Various health indicators to measure “true” health Mortality or survival

Mortality is considered to be a measure of health which is not based on a personal assessment of health (Anderson & Burkhauser, 1985). In concrete terms, it is obtained by death counts and related rates, and is sometimes defined by age, sex or sub-groups of population. Survival in elderly cohorts has been found to be a very good health mea-sure. In the absence of such cohorts, in some longitudinal household surveys the death of respondents can be identified in national death registrations using first and last name, month/day/year of birth, sex, race or social security numbers and this is how a mortality measure is obtained for the sample (Franks et al., 2003). There are, however, no such longitudinal surveys in France.
Mortality has been widely used as a measure of health (Grossman, 1972; Parsons, 1980) because it is a measure available for all respondents and it is also independent of a respondent’s reporting biases.
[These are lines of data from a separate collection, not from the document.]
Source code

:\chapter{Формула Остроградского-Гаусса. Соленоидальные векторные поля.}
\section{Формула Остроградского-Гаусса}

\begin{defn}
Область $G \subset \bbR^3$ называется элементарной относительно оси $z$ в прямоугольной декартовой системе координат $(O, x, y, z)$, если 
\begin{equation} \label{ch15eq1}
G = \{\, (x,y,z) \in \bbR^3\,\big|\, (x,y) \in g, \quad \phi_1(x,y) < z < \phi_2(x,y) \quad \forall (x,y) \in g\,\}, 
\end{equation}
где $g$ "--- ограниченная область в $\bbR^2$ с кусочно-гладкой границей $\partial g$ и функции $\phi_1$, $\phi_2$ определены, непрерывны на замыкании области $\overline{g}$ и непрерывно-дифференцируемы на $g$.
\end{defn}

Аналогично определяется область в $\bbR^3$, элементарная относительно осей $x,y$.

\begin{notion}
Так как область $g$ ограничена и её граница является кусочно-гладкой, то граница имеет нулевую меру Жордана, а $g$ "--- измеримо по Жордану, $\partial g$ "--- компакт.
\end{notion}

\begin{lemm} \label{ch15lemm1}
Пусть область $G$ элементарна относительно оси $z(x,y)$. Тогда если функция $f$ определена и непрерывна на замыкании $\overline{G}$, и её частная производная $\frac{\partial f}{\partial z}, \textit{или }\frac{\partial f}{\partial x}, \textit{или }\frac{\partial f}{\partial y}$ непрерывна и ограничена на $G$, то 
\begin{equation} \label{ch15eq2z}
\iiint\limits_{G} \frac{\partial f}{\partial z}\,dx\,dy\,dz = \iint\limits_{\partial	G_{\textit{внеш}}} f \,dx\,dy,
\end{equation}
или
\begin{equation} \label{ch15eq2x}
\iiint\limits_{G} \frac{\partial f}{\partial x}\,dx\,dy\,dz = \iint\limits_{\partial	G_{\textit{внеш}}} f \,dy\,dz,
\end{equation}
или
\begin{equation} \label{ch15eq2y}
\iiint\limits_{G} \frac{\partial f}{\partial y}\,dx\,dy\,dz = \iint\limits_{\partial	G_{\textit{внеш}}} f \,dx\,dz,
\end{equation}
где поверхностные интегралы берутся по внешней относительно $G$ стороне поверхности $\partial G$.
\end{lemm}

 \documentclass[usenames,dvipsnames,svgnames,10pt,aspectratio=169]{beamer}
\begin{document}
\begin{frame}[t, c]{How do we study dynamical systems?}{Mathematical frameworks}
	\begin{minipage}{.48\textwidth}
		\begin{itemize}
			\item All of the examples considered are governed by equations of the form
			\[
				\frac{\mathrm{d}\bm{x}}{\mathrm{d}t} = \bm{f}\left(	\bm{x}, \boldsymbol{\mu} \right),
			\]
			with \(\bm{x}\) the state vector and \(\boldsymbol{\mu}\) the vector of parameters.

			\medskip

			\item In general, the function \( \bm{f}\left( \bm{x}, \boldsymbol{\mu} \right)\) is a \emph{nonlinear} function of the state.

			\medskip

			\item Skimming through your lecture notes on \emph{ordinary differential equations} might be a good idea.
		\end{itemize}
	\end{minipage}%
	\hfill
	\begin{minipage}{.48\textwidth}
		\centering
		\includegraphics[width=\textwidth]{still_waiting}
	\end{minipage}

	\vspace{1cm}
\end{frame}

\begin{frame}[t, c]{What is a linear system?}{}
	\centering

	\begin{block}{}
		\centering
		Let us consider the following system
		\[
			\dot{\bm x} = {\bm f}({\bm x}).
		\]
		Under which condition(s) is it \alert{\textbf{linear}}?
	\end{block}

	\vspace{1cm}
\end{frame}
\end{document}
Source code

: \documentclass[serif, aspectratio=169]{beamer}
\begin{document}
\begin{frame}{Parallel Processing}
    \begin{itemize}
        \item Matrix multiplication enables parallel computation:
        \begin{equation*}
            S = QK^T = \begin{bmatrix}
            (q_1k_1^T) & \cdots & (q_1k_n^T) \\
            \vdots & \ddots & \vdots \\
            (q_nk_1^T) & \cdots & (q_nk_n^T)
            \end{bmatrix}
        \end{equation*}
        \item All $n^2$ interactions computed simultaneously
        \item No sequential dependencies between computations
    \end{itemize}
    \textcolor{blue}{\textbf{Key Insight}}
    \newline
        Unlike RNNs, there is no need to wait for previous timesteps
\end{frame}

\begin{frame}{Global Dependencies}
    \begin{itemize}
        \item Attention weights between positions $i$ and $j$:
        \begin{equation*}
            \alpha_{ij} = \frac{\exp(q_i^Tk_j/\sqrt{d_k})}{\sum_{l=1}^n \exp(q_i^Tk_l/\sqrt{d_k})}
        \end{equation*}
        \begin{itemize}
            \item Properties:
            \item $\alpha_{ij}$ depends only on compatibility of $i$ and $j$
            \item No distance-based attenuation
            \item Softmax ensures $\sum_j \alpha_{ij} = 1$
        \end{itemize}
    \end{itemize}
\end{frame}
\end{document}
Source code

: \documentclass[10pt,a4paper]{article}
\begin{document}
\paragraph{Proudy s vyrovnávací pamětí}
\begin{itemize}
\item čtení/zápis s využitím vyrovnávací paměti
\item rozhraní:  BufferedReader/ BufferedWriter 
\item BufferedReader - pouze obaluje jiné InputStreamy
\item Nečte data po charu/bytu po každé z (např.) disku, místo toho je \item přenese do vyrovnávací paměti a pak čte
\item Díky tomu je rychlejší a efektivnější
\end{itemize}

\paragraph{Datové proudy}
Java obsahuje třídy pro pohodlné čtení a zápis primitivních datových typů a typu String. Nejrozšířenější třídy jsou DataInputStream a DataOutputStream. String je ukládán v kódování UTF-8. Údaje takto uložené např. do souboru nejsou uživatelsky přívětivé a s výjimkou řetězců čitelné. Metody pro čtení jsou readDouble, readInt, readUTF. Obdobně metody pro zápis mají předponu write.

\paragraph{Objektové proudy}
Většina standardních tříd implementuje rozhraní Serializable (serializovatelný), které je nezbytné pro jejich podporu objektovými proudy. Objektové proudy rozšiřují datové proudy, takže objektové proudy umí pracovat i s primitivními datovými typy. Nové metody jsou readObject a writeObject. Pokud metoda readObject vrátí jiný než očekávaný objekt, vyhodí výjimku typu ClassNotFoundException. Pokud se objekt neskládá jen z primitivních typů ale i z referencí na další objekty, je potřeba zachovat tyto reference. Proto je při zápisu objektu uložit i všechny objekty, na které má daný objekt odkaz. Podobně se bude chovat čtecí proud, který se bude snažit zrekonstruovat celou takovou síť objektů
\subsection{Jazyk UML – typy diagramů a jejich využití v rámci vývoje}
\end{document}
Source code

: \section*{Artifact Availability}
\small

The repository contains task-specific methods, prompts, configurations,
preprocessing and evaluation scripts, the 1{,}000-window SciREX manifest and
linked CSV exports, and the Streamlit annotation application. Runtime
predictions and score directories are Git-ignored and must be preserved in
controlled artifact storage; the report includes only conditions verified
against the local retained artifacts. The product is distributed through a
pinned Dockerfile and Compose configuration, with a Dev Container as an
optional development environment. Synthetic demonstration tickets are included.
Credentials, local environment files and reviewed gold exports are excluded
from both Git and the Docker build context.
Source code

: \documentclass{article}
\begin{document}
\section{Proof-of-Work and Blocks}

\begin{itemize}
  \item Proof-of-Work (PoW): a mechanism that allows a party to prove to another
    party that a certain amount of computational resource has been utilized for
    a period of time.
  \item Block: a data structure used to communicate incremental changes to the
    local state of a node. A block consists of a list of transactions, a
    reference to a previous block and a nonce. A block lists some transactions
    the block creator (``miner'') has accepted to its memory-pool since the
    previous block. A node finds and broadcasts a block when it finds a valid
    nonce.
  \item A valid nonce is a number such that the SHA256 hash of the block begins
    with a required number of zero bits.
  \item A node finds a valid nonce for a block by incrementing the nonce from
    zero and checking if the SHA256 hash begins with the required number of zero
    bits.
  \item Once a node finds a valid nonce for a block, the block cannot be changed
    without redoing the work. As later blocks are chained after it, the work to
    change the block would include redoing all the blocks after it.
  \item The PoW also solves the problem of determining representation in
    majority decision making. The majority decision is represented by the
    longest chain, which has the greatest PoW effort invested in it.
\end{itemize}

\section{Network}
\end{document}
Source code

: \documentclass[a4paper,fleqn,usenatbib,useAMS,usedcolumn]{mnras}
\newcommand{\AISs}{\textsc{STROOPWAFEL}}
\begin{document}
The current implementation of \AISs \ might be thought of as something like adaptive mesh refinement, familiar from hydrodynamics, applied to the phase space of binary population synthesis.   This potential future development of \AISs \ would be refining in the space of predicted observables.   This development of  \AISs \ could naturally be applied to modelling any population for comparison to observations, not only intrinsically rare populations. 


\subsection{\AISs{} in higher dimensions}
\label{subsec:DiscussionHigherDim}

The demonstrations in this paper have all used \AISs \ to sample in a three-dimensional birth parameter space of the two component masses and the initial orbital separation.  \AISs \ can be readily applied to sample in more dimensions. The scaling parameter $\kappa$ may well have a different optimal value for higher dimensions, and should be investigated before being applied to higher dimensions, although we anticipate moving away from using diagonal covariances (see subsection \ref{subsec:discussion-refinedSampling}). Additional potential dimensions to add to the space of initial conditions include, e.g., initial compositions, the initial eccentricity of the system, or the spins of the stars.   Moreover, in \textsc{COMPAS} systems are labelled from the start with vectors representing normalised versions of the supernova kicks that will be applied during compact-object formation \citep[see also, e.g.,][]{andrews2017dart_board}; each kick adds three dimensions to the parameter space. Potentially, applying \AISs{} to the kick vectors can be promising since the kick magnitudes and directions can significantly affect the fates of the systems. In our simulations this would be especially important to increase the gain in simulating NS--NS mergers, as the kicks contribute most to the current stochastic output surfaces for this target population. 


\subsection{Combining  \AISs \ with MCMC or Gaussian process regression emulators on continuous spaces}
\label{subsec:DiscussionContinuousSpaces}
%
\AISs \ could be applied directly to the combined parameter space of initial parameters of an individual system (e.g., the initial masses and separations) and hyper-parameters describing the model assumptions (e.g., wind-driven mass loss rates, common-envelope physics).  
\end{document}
However, there is a debate on the validity of mortality as an appropriate health measure (Haveman & Wolfe, 1984). In fact, mortality is not a perfect measure of health as some deaths occur suddenly and independently of health status. Moreover, some health problems affecting ability can induce a particularly bad health status, but the individual life prognosis is not reduced.
Clinically observed morbidity According to Murray and Chen (1992), morbidity can be observed through four types of indicators: the first category refers to physical and vital signs, directly related to the presence of a particular disease; the second to physiological indicators (such as labora-tory exams and radiography); the third to functional tests (for instance, ability to carry out daily activities), and the fourth to clinical diagnosis. All four categories require a professional’s diagnosis or examination which is why few surveys contain them.
In a shorter health care professional’s assessment, Bartel and Taubman (1979) describe an ideal health indicator constructed from the presence or absence of a doctor’s diagnosis of particular diseases. Nevertheless, authors underline some issues in their definition of this “ideal” health measure. Firstly, severity, cures and remissions of the disease are not considered. Secondly, a person can be ill without being so diagnosed. Then, the diagnosis requires a health care utilisation. Finally, a diagnosis can subsequently be proved wrong.
Baker et al. (2004) also consider self-reports of chronic diseases as a good proxy of “true” health and rely on medical records of the incidence of thirteen ailments1 to construct a “true” health status. Therefore, they investigate the validity of self-reported ailments and self-reported global health by comparing with medical records. However, although it is possible to do so with their data, generally few surveys look at physiological or physical performances. There are several reasons for this: insufficient survey time, cost of obtaining information as it involves a health professional, logistical difficulties of interviewing in houses and difficulties of doing it again for subsequent groups. In any case, when these health indicators of medical reports are available they mainly concern developed countries.
In literature, due to a lack of an aggregate health measure or clinically-assessed health measures, self-reported morbidity variables are used in analyses. They are individual reports concerning functional characteristics, health-related behaviour and health-related characteristics. For instance, Groot (2000) considers as “true” health status responses to a question on health problems and disabilities in reference to a list2.
In labour market participation, reported functional limitations have been used as proxy for “true” health (Bound, 1990; Disney et al., 2004). They can be instrumental activities of daily living and disabilities in activities of daily living (respectively IADL and ADL).
As far as we know, few studies consider health-related behaviours and characteristics as a unique health indicator. There is, however, a study on Bangladesh (Kuhn et al., 2004), which proposes to use body mass index as a proxy of “true” health. The BMI is considered as an indication of poor nutritional health status (BM I < 16), and is strongly associated with increased mortality for women. However, it is not associated with any other health measures such as self-reported health, activities of daily living, physical disability or self-reported chronic morbidity.

Health care utilisation

As visits to the doctor and hospital data are factual and countable, they have been used as proxies for “true” health status. The impetus for using these indicators is that they would be less influenced by an individual’s perception. Indeed, considering the Ontario Health Insurance Plan (OHIP) records, Baker et al. (2004) rely on health status measure by numbers of care contacts and associated diagnosis.

Another health indicator: the paradoxical self-assessed health

Self-assessed health is widespread in surveys, widely used in health studies and is sometimes considered as a valid indicator of “true” health (Butler et al., 1987).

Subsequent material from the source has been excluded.